_Supplied records_.

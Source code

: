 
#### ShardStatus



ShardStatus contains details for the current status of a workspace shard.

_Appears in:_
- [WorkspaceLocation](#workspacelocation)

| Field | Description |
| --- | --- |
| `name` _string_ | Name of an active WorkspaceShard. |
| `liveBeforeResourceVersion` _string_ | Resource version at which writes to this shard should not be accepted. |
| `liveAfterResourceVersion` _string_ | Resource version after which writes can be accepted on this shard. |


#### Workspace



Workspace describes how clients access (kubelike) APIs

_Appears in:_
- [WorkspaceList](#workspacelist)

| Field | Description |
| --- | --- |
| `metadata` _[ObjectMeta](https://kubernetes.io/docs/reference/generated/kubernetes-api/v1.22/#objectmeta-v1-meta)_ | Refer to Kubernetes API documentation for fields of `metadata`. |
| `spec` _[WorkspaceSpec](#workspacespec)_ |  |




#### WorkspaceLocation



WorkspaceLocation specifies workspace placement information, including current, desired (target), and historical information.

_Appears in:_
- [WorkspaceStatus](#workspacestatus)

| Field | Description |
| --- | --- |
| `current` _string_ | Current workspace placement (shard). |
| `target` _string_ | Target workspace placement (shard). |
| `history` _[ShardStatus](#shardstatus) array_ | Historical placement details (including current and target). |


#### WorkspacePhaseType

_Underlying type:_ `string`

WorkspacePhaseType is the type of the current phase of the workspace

_Directions for this task_.
Search the material above for the word "current", then copy out each line that has it.

_Solution to this exercise_.
ShardStatus contains details for the current status of a workspace shard.
WorkspaceLocation specifies workspace placement information, including current, desired (target), and historical information.
| `current` _string_ | Current workspace placement (shard). |
| `history` _[ShardStatus](#shardstatus) array_ | Historical placement details (including current and target). |
WorkspacePhaseType is the type of the current phase of the workspace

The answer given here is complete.